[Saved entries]
◆ ◆ ◆

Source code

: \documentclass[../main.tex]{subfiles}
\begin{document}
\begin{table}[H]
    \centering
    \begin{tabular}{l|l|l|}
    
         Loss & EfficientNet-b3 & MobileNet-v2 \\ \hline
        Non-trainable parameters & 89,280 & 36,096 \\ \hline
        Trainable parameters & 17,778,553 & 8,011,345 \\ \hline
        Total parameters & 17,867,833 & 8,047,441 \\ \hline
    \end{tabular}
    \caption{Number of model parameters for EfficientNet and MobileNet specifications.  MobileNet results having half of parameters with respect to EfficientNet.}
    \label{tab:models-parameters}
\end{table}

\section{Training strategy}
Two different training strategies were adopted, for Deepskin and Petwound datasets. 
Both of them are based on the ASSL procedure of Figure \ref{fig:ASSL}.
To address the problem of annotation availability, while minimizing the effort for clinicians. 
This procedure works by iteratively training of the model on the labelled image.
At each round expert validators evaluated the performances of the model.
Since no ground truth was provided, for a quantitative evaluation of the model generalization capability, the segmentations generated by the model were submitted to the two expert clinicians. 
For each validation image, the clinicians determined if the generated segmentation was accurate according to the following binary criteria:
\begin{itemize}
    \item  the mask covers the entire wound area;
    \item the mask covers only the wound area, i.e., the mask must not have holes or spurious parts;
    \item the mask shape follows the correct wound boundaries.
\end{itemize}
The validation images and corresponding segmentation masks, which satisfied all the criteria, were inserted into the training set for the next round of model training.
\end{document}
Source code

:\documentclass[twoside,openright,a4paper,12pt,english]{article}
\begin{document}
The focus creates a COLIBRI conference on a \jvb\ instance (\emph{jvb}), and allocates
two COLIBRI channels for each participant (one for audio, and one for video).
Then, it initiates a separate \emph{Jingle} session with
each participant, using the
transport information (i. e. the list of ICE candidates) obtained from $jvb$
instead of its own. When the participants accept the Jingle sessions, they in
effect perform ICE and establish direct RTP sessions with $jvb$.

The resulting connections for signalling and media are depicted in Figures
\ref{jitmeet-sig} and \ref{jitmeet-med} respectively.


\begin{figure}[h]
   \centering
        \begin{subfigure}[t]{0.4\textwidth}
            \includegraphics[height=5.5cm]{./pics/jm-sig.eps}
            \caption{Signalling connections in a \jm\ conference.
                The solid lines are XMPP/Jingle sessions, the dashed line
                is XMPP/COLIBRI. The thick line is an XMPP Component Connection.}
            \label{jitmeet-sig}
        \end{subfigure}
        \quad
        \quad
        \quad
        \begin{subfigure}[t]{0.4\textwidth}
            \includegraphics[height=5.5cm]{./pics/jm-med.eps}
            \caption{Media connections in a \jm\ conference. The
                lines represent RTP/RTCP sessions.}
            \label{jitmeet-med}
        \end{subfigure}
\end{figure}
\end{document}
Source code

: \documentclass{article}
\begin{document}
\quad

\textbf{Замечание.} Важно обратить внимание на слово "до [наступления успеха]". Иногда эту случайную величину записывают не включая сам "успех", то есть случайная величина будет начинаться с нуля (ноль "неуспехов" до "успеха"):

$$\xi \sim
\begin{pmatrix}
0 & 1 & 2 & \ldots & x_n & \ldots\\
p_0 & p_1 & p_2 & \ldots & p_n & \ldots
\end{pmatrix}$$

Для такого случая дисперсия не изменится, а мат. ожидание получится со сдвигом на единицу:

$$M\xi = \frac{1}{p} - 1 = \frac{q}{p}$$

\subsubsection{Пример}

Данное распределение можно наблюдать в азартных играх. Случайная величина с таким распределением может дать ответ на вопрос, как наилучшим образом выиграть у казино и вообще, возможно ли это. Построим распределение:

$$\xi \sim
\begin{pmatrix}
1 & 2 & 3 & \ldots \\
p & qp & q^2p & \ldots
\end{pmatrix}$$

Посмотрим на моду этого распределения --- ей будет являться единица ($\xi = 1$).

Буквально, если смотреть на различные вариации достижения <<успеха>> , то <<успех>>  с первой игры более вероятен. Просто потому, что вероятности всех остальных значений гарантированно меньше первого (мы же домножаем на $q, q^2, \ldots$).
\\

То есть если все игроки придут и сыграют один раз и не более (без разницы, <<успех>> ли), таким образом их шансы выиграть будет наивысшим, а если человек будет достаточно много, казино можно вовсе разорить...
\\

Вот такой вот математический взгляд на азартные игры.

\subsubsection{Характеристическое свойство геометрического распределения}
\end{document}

◆ ◆ ◆

* [Description of the task]:
Once you have read the records above, please copy them out exactly.

* [Answer area]:
Source code

: \documentclass[../main.tex]{subfiles}
\begin{document}
\begin{table}[H]
    \centering
    \begin{tabular}{l|l|l|}
    
         Loss & EfficientNet-b3 & MobileNet-v2 \\ \hline
        Non-trainable parameters & 89,280 & 36,096 \\ \hline
        Trainable parameters & 17,778,553 & 8,011,345 \\ \hline
        Total parameters & 17,867,833 & 8,047,441 \\ \hline
    \end{tabular}
    \caption{Number of model parameters for EfficientNet and MobileNet specifications.  MobileNet results having half of parameters with respect to EfficientNet.}
    \label{tab:models-parameters}
\end{table}

\section{Training strategy}
Two different training strategies were adopted, for Deepskin and Petwound datasets. 
Both of them are based on the ASSL procedure of Figure \ref{fig:ASSL}.
To address the problem of annotation availability, while minimizing the effort for clinicians. 
This procedure works by iteratively training of the model on the labelled image.
At each round expert validators evaluated the performances of the model.
Since no ground truth was provided, for a quantitative evaluation of the model generalization capability, the segmentations generated by the model were submitted to the two expert clinicians. 
For each validation image, the clinicians determined if the generated segmentation was accurate according to the following binary criteria:
\begin{itemize}
    \item  the mask covers the entire wound area;
    \item the mask covers only the wound area, i.e., the mask must not have holes or spurious parts;
    \item the mask shape follows the correct wound boundaries.
\end{itemize}
The validation images and corresponding segmentation masks, which satisfied all the criteria, were inserted into the training set for the next round of model training.
\end{document}
Source code

:\documentclass[twoside,openright,a4paper,12pt,english]{article}
\begin{document}
The focus creates a COLIBRI conference on a \jvb\ instance (\emph{jvb}), and allocates
two COLIBRI channels for each participant (one for audio, and one for video).
Then, it initiates a separate \emph{Jingle} session with
each participant, using the
transport information (i. e. the list of ICE candidates) obtained from $jvb$
instead of its own. When the participants accept the Jingle sessions, they in
effect perform ICE and establish direct RTP sessions with $jvb$.

The resulting connections for signalling and media are depicted in Figures
\ref{jitmeet-sig} and \ref{jitmeet-med} respectively.


\begin{figure}[h]
   \centering
        \begin{subfigure}[t]{0.4\textwidth}
            \includegraphics[height=5.5cm]{./pics/jm-sig.eps}
            \caption{Signalling connections in a \jm\ conference.
                The solid lines are XMPP/Jingle sessions, the dashed line
                is XMPP/COLIBRI. The thick line is an XMPP Component Connection.}
            \label{jitmeet-sig}
        \end{subfigure}
        \quad
        \quad
        \quad
        \begin{subfigure}[t]{0.4\textwidth}
            \includegraphics[height=5.5cm]{./pics/jm-med.eps}
            \caption{Media connections in a \jm\ conference. The
                lines represent RTP/RTCP sessions.}
            \label{jitmeet-med}
        \end{subfigure}
\end{figure}
\end{document}
Source code

: \documentclass{article}
\begin{document}
\quad

\textbf{Замечание.} Важно обратить внимание на слово "до [наступления успеха]". Иногда эту случайную величину записывают не включая сам "успех", то есть случайная величина будет начинаться с нуля (ноль "неуспехов" до "успеха"):

$$\xi \sim
\begin{pmatrix}
0 & 1 & 2 & \ldots & x_n & \ldots\\
p_0 & p_1 & p_2 & \ldots & p_n & \ldots
\end{pmatrix}$$

Для такого случая дисперсия не изменится, а мат. ожидание получится со сдвигом на единицу:

$$M\xi = \frac{1}{p} - 1 = \frac{q}{p}$$

\subsubsection{Пример}

Данное распределение можно наблюдать в азартных играх. Случайная величина с таким распределением может дать ответ на вопрос, как наилучшим образом выиграть у казино и вообще, возможно ли это. Построим распределение:

$$\xi \sim
\begin{pmatrix}
1 & 2 & 3 & \ldots \\
p & qp & q^2p & \ldots
\end{pmatrix}$$

Посмотрим на моду этого распределения --- ей будет являться единица ($\xi = 1$).

Буквально, если смотреть на различные вариации достижения <<успеха>> , то <<успех>>  с первой игры более вероятен. Просто потому, что вероятности всех остальных значений гарантированно меньше первого (мы же домножаем на $q, q^2, \ldots$).
\\

То есть если все игроки придут и сыграют один раз и не более (без разницы, <<успех>> ли), таким образом их шансы выиграть будет наивысшим, а если человек будет достаточно много, казино можно вовсе разорить...
\\

Вот такой вот математический взгляд на азартные игры.

\subsubsection{Характеристическое свойство геометрического распределения}
\end{document}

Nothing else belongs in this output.